Segment Start: Data for the task
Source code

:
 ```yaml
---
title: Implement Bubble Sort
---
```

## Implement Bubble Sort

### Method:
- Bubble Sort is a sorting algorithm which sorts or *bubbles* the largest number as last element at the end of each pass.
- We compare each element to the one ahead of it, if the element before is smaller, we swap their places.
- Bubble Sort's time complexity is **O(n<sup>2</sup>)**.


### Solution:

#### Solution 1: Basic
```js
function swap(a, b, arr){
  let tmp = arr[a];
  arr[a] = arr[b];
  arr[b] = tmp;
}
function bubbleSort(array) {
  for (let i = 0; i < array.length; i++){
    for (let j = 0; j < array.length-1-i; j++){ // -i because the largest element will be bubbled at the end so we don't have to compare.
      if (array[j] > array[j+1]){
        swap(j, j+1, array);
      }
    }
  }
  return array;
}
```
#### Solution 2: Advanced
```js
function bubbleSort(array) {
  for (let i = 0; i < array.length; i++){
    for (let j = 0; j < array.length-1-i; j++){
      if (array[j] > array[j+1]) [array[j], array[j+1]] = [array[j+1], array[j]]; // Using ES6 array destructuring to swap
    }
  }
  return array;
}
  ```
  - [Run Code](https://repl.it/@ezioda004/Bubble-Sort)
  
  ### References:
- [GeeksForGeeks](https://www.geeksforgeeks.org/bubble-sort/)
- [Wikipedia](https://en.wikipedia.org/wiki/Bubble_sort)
Segment End: Data for the task
◆ Work required
In the listing, return each line containing the string "Solution".

◆ Exercise response
### Solution:
#### Solution 1: Basic
#### Solution 2: Advanced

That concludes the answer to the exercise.